SALT LAKE CITY, Jan 25, 2010 (GlobeNewswire via COMTEX News Network) -- Myriad Genetics, Inc. (Nasdaq:MYGN) announced that a presentation entitled: "Extensive 5-FU Inter-Patient Pharmacokinetic Variability May Result in Suboptimal 5-FU Dosing of Metastatic and Adjuvant Colon Cancer Patients on FOLFOX Regimens," was presented on Sunday, January 24th, 2010, at the Seventh Annual Gastrointestinal Cancers Symposium of the American Society of Clinical Oncology (ASCO) in Orlando, Florida. 5-fluorouracil (5-FU) is a backbone of many chemotherapy regimens, including FOLFOX (folinic acid, fluorouracil and oxaliplatin), FOLFOX6, and FOLFIRI (folinic acid, fluorouracil and irinotecan), and is used extensively in the treatment of colorectal, metastatic breast, and head and neck cancers.
The study investigated the chemotherapic dosing of 150 colon cancer patients in the United States, including 102 patients who received FOLFOX6 and 48 patients who received FOLFOX6 plus Avastin. The results showed that when 5-FU is administered in combination with oxaliplatin according to current standard-of-care body surface area (BSA) dosing, 81.3% of the colon cancer patients had 5-FU exposure levels outside the optimal therapeutic range (Gamelin, et al., Journal of Clinical Oncology). Additionally, 28.7% of the patients showed elevated exposure to the drug, from too high of a dose of 5-FU and resulting in increased risk of toxicity, including diarrhea, oral mucositis, and hand and foot syndrome, and 52.6% of the patients exhibited a suboptimal 5-FU exposure, receiving too little drug and potentially resulting in the inadequate treatment of their cancer. These data are particularly important because they are based on measurements of drug exposure in actual community practice settings and they represent the largest data set of its kind in monitoring the treatment of colon cancer patients.

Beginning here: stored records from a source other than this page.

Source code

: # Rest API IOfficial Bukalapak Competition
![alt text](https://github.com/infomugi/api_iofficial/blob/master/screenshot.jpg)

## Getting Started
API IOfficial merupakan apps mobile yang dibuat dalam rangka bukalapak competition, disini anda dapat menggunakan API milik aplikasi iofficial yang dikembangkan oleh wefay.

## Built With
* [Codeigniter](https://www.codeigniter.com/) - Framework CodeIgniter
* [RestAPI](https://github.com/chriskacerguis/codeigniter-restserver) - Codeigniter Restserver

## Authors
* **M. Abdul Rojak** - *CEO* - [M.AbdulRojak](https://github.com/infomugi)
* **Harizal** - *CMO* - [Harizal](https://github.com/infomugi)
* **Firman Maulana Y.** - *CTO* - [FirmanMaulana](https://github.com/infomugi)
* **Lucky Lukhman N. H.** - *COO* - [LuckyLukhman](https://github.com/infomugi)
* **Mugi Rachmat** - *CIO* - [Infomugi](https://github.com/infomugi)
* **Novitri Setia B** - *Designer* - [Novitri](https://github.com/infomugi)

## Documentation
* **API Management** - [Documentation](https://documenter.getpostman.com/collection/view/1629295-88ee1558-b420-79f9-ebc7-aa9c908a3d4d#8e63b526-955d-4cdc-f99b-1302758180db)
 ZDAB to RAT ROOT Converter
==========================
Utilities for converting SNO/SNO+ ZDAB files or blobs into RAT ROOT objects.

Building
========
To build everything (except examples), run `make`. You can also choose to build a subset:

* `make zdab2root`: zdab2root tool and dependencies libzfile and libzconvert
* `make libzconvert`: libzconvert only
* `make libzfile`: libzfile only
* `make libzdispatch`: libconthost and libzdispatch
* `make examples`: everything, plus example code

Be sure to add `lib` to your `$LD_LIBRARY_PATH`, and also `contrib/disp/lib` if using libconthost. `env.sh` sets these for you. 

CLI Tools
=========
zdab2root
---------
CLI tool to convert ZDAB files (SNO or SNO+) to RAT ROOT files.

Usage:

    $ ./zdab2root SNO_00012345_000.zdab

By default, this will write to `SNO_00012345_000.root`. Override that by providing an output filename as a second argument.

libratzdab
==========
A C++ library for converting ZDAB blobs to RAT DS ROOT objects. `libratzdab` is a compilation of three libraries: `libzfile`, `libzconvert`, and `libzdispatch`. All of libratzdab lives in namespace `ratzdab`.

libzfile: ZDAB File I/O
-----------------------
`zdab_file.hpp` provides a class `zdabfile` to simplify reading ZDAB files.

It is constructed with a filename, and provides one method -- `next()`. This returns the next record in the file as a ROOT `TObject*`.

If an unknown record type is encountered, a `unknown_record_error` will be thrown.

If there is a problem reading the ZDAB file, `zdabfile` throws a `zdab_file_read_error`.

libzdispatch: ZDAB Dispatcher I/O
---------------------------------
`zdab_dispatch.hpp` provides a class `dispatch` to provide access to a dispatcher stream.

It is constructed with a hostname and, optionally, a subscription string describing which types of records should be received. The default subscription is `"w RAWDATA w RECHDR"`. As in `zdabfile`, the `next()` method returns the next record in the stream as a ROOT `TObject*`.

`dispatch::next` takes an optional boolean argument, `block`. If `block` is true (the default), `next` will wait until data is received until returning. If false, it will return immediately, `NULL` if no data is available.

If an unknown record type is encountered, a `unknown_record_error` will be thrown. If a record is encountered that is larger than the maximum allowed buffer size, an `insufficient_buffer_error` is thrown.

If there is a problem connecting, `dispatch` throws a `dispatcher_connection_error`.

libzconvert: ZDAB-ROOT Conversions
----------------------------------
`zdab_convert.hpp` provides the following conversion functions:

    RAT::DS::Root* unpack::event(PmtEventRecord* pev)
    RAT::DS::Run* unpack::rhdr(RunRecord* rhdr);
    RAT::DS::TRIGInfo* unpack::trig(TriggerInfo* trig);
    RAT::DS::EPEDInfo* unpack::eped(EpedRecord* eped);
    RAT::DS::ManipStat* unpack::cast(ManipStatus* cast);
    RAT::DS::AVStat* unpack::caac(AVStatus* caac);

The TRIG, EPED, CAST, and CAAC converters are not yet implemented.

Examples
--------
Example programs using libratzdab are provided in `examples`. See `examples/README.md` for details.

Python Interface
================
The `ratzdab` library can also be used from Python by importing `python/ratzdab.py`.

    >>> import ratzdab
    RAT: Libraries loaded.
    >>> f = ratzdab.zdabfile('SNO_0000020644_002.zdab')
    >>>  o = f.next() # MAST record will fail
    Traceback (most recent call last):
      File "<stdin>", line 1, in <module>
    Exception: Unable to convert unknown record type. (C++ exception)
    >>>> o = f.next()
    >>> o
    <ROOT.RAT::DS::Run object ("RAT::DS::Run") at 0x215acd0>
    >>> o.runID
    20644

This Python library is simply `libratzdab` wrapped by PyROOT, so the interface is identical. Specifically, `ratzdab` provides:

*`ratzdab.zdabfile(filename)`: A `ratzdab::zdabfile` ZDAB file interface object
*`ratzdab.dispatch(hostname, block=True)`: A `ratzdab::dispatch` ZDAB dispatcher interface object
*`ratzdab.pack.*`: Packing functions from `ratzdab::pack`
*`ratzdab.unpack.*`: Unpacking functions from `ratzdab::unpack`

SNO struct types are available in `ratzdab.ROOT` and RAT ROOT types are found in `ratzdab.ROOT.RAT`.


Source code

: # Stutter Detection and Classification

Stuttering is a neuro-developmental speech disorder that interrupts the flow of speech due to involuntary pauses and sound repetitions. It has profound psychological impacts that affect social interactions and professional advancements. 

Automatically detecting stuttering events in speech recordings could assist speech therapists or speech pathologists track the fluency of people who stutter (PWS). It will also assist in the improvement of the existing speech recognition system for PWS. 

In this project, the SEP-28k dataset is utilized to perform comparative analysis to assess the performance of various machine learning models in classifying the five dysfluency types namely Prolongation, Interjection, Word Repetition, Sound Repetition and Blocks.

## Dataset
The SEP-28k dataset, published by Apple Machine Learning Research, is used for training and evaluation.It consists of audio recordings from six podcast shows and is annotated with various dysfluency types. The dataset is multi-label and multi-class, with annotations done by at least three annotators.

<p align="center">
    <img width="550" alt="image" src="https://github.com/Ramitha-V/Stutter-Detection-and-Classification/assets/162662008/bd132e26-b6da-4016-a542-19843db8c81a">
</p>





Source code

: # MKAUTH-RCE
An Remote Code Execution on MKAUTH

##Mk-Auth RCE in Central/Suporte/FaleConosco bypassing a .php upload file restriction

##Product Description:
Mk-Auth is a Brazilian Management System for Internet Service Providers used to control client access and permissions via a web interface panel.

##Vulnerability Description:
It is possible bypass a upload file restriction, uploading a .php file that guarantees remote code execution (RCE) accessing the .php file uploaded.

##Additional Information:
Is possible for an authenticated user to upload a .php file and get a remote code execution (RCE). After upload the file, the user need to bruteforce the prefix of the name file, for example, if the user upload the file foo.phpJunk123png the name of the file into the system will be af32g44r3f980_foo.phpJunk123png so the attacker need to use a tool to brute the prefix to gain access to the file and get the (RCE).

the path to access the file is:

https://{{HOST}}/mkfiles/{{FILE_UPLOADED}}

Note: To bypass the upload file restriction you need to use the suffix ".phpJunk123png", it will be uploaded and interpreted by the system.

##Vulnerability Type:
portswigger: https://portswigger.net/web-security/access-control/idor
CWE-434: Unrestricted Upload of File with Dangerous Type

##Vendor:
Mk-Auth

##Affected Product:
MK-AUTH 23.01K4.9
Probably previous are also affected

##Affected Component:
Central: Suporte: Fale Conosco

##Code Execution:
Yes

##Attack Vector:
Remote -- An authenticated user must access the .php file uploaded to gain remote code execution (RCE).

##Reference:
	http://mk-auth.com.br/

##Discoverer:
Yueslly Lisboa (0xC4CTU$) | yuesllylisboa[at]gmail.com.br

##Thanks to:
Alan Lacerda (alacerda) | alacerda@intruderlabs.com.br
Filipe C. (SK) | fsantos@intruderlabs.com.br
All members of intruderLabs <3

"This work demonstrates the large variability in 5-FU exposure that exists among colon cancer patients in the U.S. receiving 5-FU when dosed according to conventional protocols," stated Edward Chu, M.D., Deputy Director of the Yale Cancer Center. "This variability in exposure puts patients at risk of receiving too much or too little drug and highlights the importance of a laboratory test such as OnDose(TM) to monitor patient exposure to 5-FU in order to individualize dosing."
Studies conducted during the last two decades show that there is tremendous pharmacokinetic variability in the way that patients metabolize 5-FU, with as much as a 30-fold difference in clearance of and resulting exposure to 5-FU during the course of treatment. Colon cancer patients in this U.S.-based study also exhibited substantial variability in their drug exposure as determined by OnDose(TM). A consequence of this variability among patients is the difficultly for physicians using conventional BSA dosing methods to strike an optimum balance between achieving maximum efficacy in treating the cancer, and, at the same time, avoiding serious toxicity in a particular patient.
"This study confirmed previous research that a majority of colon cancer patients do not receive an appropriate dose of 5-FU," noted Dr. Gregory C. Critchfield, President of Myriad Genetic Laboratories. "We believe that our OnDose(TM) diagnostic test, which accurately measures a patient's exposure to 5-FU, will save lives and improve the quality of life for patients with colon cancer."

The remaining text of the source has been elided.